Without loss of generality, we can assume the circumference of the circle to be equal to $1$. Cut the circle at the first point $A$ and spread it out as a line. Let the other two points $B$ and $C$ be located at distances of $x$ and $y$ from $A$. The midpoint of this line is $M$ and $0 \leq x,y \leq 1$.

Points $B$ and $C$ can be both located on same side of $M$ or on either side of $M$. If both points lie on the same side of $M$, then all $3$ points lie on the same semi-circle.

$$
P(\text{same side}) = 2 * \frac{1}{4} = \frac{1}{2}
$$
We are multiplying by 2 as the points can lie on both sides of $M$.

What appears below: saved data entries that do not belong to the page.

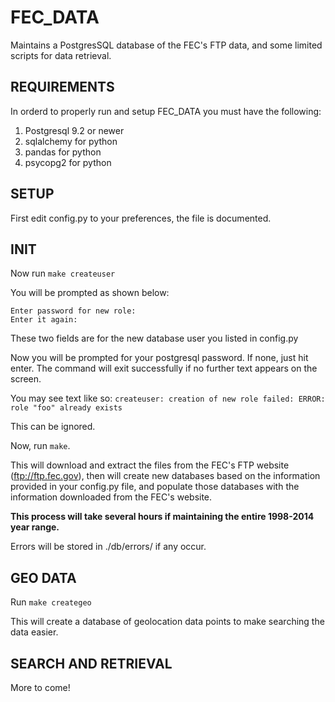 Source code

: FEC_DATA
========

Maintains a PostgresSQL database of the FEC's FTP data, and some limited scripts for data retrieval.

REQUIREMENTS
------------

In orderd to properly run and setup FEC_DATA you must have the following:
1) Postgresql 9.2 or newer
2) sqlalchemy for python
3) pandas for python
4) psycopg2 for python

SETUP
-----

First edit config.py to your preferences, the file is documented.

INIT
----

Now run ```make createuser```

You will be prompted as shown below:

```
Enter password for new role: 
Enter it again: 
```

These two fields are for the new database user you listed in config.py

Now you will be prompted for your postgresql password. If none, just hit enter.
The command will exit successfully if no further text appears on the screen. 

You may see text like so:
```createuser: creation of new role failed: ERROR:  role "foo" already exists```

This can be ignored.

Now, run ```make```. 

This will download and extract the files from the FEC's
FTP website (ftp://ftp.fec.gov), then will create new databases based on the 
information provided in your config.py file, and populate those databases with the 
information downloaded from the FEC's website. 

__This process will take several hours if maintaining the entire 1998-2014 year range.__

Errors will be stored in ./db/errors/ if any occur. 

GEO DATA
--------

Run ```make creategeo``` 

This will create a database of geolocation data points to make searching the data easier.

SEARCH AND RETRIEVAL
--------------------
More to come!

They can also be located on the either side of $M$ and in this case, the conditions for all 3 points to lie on the same semi-circle are
$$
x + 1 - y < 0.5 \Rightarrow y > x + 0.5 \text{ if } y > x\\
y + 1 - x < 0.5 \Rightarrow x > y + 0.5 \text{ if } x > y
$$
Representing these two regions graphically, we get the following area:

The area of the shaded region is $\frac{1}{4}$. Combining all results, we get the probability that $A$, $B$ and $C$ all lie on the same semi-circle is
$$\frac{1}{2} + \frac{1}{4} = \frac{3}{4}$$.